The development of more capable, more reliable titanium and nickel alloys used in aircraft and jet engines is an enabler for a low-carbon society and for growth in the UK manufacturing economy. My major focus is on the deformation behaviour of these alloys, and how alloy and microstructure changes can improve these alloys. I also do some work supporting the using of Zr in nuclear reactors.
In my group we use a range of techniques, including SEM, TEM and diffraction to understand behaviour. A particular focus is the use of synchrotron and neutron diffraction to characterise textures and microstrains in alloys, especially the development of in situ experiments. For those experiments we use major international facilities such as the ESRF, ISIS, SNS and Diamond.
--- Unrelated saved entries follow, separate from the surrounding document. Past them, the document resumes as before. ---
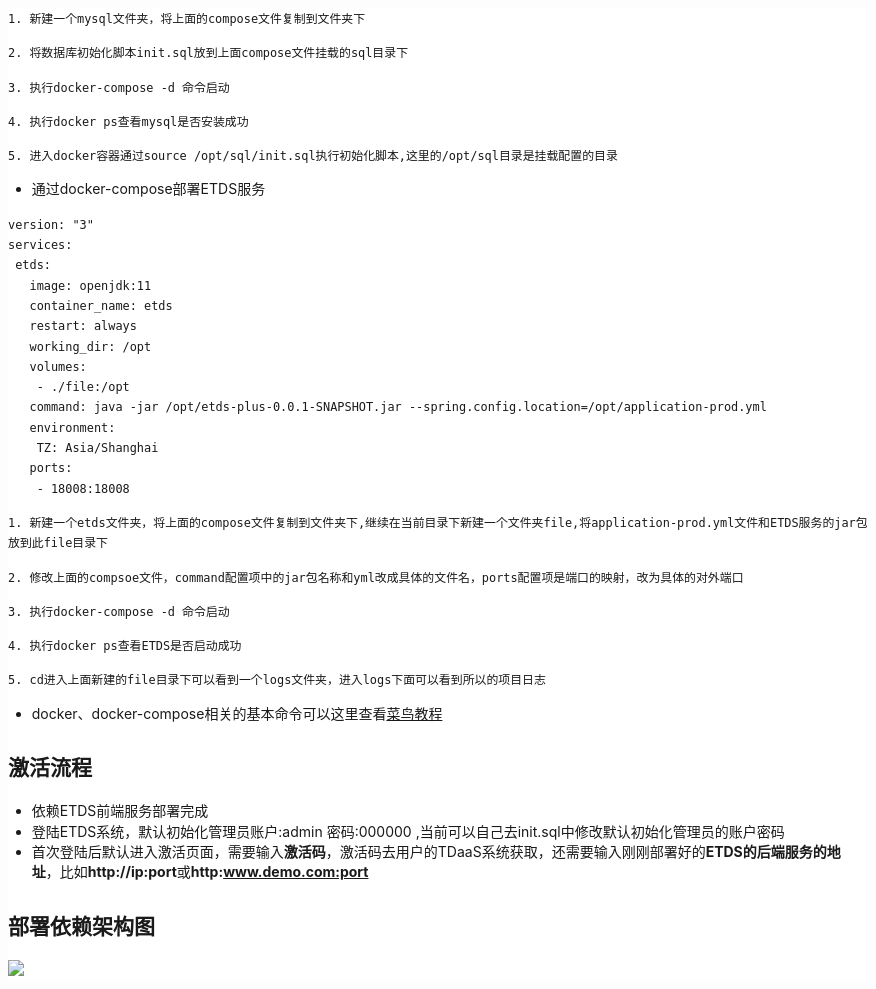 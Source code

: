 `1. 新建一个mysql文件夹，将上面的compose文件复制到文件夹下`

`2. 将数据库初始化脚本init.sql放到上面compose文件挂载的sql目录下`

`3. 执行docker-compose -d 命令启动` 

`4. 执行docker ps查看mysql是否安装成功` 

`5. 进入docker容器通过source /opt/sql/init.sql执行初始化脚本,这里的/opt/sql目录是挂载配置的目录` 

- 通过docker-compose部署ETDS服务

```
version: "3"
services:
 etds:
   image: openjdk:11
   container_name: etds
   restart: always
   working_dir: /opt
   volumes:
    - ./file:/opt
   command: java -jar /opt/etds-plus-0.0.1-SNAPSHOT.jar --spring.config.location=/opt/application-prod.yml
   environment:
    TZ: Asia/Shanghai
   ports:
    - 18008:18008
```
`1. 新建一个etds文件夹，将上面的compose文件复制到文件夹下,继续在当前目录下新建一个文件夹file,将application-prod.yml文件和ETDS服务的jar包放到此file目录下`

`2. 修改上面的compsoe文件，command配置项中的jar包名称和yml改成具体的文件名，ports配置项是端口的映射，改为具体的对外端口`

`3. 执行docker-compose -d 命令启动` 

`4. 执行docker ps查看ETDS是否启动成功` 

`5. cd进入上面新建的file目录下可以看到一个logs文件夹，进入logs下面可以看到所以的项目日志` 

- docker、docker-compose相关的基本命令可以这里查看[菜鸟教程](https://www.runoob.com/docker/docker-compose.html)


## 激活流程
- 依赖ETDS前端服务部署完成
- 登陆ETDS系统，默认初始化管理员账户:admin 密码:000000 ,当前可以自己去init.sql中修改默认初始化管理员的账户密码
- 首次登陆后默认进入激活页面，需要输入**激活码**，激活码去用户的TDaaS系统获取，还需要输入刚刚部署好的**ETDS的后端服务的地址**，比如**http://ip:port**或**http:www.demo.com:port**

## 部署依赖架构图
![](https://files.phadata.net/apps/files_sharing/publicpreview/p5pEsR7HKj2gNkW?x=2002&y=1268&a=true&file=ETDS%25E9%2583%25A8%25E7%25BD%25B2%25E6%259E%25B6%25E6%259E%2584%25E5%259B%25BE.png&scalingup=0)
The Impact of this resarch is the prospect of delivering safer, lower emissions air transport and energy systems. For example, our superalloys work holds the promise of temperature improvements on the order of 100K in jet engines, which across the worlwide civil fleet would equate to 200 mn t CO2/y, about half of the UK total. At the same time, this would support high value manufacturing in the UK, with the UK’s large jet engine exporter alone supporting around 100,000 UK jobs in the supply chain and exports of around £8bn/y.
David Dye is a Reader in the Department of Materials at Imperial, which he joined in 2003 from the National Research Council in Chalk River, Canada. His undergraduate degree and PhD were from Cambridge University, on the weldability of nickel-base superalloys. His postdoc work in Chalk River concerned the devleopment of neutron diffraction measurements in micromechanics, in situ welding and single crystal superalloys. He has also worked at a number of nuclear sites, beginning at Berkeley labs in the UK. At Imperial, he has been a hall Warden, Senior Tutor and teaches phase diagrams, stress tensors and alloying. He has graduated 16 Phd students and is widely cited for his work of titanium and nickel alloys.